● **Work to complete**
Answer with a number only: how many lines of the data contain "lavoura"?
Start of Input records
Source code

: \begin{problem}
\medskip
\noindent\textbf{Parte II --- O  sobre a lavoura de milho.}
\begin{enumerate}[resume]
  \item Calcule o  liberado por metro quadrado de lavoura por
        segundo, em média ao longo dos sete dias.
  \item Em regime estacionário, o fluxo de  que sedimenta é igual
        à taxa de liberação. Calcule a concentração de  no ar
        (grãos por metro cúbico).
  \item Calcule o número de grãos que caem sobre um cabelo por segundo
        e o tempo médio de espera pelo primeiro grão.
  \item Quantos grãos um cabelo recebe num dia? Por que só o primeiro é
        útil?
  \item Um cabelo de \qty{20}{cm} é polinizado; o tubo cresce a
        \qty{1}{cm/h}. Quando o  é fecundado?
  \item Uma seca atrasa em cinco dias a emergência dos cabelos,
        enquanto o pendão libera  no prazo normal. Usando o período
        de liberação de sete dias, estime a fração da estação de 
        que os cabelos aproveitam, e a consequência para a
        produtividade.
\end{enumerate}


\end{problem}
End of Input records
Start of Input records
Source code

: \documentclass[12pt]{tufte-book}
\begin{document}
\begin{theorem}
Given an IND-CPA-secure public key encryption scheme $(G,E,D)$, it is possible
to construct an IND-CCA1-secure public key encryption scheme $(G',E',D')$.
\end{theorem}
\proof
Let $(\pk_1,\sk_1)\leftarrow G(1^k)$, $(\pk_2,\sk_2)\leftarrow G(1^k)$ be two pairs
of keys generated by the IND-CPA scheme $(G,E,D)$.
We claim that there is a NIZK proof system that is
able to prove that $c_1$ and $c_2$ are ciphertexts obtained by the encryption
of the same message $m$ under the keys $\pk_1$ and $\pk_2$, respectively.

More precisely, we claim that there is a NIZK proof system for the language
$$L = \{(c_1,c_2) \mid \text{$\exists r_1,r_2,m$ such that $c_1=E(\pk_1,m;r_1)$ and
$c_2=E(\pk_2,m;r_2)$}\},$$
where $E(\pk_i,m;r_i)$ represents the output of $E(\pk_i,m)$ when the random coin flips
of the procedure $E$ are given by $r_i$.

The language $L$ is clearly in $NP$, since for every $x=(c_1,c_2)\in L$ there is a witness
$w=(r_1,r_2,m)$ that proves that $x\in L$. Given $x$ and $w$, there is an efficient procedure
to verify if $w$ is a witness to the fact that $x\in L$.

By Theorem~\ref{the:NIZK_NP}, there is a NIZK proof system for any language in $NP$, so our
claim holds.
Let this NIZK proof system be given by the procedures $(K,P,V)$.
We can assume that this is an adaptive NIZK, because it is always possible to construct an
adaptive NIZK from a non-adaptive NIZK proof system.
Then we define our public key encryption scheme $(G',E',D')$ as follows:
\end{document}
End of Input records
● **Task answer**
2